- [Task item]: Please restate the data below word for word, omitting all images.

- [Records provided]:
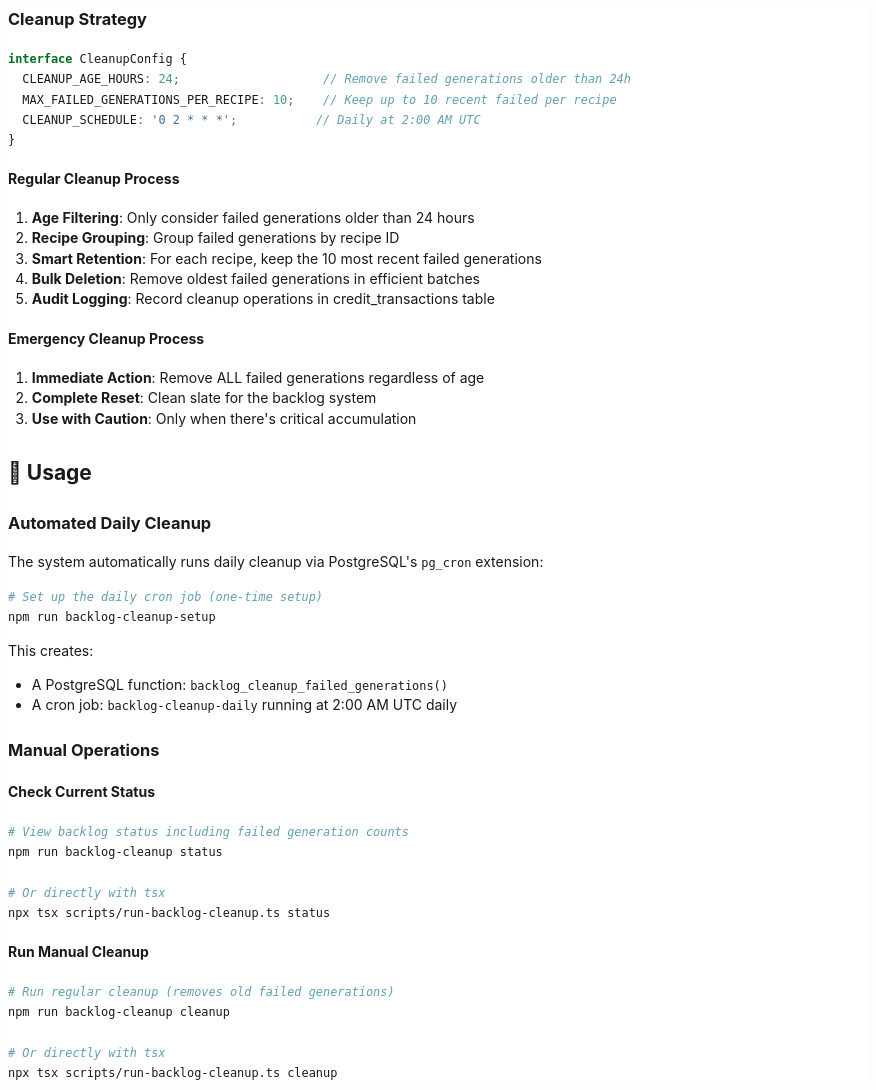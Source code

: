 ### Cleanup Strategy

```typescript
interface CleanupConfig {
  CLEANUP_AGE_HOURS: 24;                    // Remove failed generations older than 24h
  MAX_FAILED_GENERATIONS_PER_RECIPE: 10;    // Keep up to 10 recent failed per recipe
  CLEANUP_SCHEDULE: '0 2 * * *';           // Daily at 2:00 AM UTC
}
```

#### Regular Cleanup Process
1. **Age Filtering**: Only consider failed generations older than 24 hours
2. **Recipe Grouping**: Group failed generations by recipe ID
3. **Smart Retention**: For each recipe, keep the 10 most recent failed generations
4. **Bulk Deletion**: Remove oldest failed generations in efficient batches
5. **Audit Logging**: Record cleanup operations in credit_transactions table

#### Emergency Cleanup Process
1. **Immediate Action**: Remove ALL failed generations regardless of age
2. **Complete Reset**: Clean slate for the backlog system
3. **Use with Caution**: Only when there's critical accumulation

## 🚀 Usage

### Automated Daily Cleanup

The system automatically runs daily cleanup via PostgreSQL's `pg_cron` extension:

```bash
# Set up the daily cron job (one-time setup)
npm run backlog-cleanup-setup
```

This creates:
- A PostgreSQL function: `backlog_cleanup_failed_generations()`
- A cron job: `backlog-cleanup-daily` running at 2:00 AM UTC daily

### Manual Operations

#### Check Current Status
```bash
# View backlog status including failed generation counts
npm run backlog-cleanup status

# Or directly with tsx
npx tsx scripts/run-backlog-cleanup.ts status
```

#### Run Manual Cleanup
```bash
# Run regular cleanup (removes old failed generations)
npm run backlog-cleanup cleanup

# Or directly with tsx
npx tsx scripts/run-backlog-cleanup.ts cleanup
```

- [Solution for this problem]:
Source code

: ### Cleanup Strategy

```typescript
interface CleanupConfig {
  CLEANUP_AGE_HOURS: 24;                    // Remove failed generations older than 24h
  MAX_FAILED_GENERATIONS_PER_RECIPE: 10;    // Keep up to 10 recent failed per recipe
  CLEANUP_SCHEDULE: '0 2 * * *';           // Daily at 2:00 AM UTC
}
```

#### Regular Cleanup Process
1. **Age Filtering**: Only consider failed generations older than 24 hours
2. **Recipe Grouping**: Group failed generations by recipe ID
3. **Smart Retention**: For each recipe, keep the 10 most recent failed generations
4. **Bulk Deletion**: Remove oldest failed generations in efficient batches
5. **Audit Logging**: Record cleanup operations in credit_transactions table

#### Emergency Cleanup Process
1. **Immediate Action**: Remove ALL failed generations regardless of age
2. **Complete Reset**: Clean slate for the backlog system
3. **Use with Caution**: Only when there's critical accumulation

## 🚀 Usage

### Automated Daily Cleanup

The system automatically runs daily cleanup via PostgreSQL's `pg_cron` extension:

```bash
# Set up the daily cron job (one-time setup)
npm run backlog-cleanup-setup
```

This creates:
- A PostgreSQL function: `backlog_cleanup_failed_generations()`
- A cron job: `backlog-cleanup-daily` running at 2:00 AM UTC daily

### Manual Operations

#### Check Current Status
```bash
# View backlog status including failed generation counts
npm run backlog-cleanup status

# Or directly with tsx
npx tsx scripts/run-backlog-cleanup.ts status
```

#### Run Manual Cleanup
```bash
# Run regular cleanup (removes old failed generations)
npm run backlog-cleanup cleanup

# Or directly with tsx
npx tsx scripts/run-backlog-cleanup.ts cleanup
```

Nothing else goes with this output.